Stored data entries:
○ ○ ○ ○ ○ ○ ○
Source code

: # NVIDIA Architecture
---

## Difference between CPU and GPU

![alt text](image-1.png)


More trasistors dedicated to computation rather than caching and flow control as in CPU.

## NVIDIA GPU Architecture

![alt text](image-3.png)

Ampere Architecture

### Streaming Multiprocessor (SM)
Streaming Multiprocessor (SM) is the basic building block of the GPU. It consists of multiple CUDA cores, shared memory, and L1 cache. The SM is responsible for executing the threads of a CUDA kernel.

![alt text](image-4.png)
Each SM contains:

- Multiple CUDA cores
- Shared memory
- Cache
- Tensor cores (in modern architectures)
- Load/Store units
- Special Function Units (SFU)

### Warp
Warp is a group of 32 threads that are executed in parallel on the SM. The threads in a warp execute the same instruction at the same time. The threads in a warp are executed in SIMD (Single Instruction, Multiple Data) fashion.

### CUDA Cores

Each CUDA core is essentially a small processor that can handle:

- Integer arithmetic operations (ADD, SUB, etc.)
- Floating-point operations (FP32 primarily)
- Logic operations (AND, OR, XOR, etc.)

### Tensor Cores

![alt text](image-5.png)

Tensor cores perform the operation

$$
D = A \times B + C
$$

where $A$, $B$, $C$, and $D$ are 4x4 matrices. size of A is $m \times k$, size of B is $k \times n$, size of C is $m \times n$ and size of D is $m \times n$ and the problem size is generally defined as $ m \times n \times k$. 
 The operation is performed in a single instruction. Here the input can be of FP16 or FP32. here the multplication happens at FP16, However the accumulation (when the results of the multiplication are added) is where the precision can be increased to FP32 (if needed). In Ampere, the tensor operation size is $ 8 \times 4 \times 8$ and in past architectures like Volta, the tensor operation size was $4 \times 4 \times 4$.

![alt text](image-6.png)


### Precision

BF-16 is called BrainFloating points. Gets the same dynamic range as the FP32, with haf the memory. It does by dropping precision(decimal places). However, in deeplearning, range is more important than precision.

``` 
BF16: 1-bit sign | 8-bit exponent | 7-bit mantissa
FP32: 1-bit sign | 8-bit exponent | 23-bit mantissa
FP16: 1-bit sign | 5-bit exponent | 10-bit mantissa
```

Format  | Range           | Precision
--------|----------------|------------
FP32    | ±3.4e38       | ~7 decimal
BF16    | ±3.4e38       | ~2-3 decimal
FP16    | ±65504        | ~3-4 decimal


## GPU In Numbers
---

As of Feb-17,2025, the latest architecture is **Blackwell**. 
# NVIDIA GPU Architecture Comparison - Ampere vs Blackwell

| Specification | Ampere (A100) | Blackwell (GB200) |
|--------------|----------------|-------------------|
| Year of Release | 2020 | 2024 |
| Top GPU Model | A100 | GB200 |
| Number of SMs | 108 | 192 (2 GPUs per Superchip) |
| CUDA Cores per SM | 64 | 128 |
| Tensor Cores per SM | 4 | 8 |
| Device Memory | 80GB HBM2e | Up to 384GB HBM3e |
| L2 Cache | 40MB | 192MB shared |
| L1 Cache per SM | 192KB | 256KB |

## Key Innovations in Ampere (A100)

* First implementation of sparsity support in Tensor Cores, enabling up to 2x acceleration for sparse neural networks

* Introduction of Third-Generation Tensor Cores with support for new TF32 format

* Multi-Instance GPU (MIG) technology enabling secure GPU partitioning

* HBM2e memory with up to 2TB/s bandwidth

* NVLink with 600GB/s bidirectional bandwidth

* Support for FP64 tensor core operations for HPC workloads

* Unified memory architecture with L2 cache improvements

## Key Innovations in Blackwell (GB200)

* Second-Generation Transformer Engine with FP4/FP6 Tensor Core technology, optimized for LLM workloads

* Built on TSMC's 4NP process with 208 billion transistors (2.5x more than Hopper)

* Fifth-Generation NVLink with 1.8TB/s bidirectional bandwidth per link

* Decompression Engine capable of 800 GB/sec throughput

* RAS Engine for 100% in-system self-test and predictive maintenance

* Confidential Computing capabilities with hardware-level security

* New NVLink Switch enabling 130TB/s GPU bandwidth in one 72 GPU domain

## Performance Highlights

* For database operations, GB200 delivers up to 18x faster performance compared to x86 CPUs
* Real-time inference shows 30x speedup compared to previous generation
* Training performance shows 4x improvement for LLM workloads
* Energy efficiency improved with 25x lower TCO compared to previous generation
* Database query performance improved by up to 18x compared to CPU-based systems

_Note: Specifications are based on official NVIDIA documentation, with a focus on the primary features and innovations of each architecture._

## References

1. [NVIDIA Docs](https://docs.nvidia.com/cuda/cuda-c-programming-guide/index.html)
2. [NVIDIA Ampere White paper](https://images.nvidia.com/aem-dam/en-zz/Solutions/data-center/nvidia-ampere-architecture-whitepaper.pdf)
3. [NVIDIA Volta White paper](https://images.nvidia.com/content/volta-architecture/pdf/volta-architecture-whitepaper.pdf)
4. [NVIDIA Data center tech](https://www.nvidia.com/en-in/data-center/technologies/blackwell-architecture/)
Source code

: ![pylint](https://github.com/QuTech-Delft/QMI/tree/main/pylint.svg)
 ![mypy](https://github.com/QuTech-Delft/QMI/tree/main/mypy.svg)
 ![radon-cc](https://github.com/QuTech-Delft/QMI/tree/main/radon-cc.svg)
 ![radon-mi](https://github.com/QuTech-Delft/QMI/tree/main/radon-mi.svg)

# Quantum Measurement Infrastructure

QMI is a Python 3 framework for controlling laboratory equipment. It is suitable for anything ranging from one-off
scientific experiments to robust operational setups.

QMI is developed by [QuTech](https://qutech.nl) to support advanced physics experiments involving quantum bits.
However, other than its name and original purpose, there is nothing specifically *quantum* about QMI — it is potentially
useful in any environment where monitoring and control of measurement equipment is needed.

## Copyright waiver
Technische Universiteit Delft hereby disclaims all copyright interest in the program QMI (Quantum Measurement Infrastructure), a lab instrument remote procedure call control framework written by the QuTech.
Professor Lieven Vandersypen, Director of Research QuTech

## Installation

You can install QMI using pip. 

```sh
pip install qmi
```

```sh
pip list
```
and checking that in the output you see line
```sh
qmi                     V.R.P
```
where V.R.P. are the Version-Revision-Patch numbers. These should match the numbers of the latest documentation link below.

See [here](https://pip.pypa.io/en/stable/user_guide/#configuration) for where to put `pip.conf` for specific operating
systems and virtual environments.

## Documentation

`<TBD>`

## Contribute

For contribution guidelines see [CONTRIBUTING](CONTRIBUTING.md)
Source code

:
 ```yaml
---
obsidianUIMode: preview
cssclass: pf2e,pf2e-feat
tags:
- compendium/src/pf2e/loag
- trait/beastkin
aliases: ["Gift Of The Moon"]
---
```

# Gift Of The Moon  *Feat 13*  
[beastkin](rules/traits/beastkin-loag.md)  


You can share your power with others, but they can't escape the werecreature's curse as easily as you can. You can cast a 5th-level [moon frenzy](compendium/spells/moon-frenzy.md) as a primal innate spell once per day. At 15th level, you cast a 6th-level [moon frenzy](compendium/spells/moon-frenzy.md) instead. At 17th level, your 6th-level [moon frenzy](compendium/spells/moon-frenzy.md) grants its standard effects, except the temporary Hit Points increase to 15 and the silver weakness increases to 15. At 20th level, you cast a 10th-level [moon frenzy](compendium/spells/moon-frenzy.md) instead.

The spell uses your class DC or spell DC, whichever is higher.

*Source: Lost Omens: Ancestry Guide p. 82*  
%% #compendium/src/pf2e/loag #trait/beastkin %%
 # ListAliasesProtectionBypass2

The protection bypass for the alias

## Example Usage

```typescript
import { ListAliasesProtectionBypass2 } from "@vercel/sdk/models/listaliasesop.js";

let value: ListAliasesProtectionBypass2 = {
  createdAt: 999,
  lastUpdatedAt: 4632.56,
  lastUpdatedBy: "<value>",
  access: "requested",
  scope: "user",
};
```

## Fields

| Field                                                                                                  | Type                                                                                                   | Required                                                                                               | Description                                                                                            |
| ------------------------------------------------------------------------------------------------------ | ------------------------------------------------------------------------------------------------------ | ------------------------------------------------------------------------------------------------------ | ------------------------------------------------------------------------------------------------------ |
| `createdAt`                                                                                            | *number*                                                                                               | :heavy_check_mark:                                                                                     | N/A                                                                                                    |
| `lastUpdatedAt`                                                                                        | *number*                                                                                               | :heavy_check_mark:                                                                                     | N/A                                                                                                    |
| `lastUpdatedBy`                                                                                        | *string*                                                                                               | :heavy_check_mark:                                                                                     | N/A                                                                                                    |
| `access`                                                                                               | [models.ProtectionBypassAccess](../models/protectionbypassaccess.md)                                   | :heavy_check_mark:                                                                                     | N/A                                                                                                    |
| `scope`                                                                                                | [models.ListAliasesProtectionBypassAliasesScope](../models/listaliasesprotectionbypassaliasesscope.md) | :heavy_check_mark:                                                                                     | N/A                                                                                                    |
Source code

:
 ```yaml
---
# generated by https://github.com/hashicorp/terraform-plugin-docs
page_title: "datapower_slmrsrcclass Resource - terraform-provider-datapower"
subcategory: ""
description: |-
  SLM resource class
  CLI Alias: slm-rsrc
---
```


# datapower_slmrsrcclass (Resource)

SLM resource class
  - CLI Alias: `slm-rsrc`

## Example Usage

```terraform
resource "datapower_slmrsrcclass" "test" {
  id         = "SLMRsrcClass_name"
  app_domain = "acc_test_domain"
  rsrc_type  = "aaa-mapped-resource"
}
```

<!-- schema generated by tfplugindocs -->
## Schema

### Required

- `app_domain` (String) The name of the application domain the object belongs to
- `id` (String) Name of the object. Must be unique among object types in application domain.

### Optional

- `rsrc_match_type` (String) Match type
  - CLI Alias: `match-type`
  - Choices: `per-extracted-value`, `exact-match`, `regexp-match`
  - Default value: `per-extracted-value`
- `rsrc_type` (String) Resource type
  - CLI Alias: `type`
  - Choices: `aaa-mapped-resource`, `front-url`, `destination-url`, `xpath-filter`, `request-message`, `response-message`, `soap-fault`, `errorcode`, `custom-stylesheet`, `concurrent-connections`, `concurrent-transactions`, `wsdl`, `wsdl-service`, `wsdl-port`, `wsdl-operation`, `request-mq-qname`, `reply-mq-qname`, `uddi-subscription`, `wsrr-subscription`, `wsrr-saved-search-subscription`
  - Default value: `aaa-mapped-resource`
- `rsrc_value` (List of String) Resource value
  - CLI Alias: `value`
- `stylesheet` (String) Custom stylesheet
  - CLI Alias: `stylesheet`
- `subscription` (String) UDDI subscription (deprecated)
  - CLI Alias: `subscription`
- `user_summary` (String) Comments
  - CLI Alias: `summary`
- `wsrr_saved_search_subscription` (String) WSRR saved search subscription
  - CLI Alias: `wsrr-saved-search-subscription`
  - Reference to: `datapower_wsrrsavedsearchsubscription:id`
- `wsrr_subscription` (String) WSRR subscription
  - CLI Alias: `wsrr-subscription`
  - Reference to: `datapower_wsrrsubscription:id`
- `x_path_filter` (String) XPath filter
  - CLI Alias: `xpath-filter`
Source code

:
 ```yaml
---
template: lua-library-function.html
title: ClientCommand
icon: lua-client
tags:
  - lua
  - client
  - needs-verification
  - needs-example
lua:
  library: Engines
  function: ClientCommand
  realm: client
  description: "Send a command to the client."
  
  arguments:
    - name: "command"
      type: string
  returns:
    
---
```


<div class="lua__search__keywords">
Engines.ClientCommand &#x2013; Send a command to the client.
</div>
○ ○ ○ ○ ○ ○ ○
_WHAT NEEDS TO BE DONE_.
Your answer should be all lines from the data that contain "Engines".

_RESPONSE AREA_.
  library: Engines
Engines.ClientCommand &#x2013; Send a command to the client.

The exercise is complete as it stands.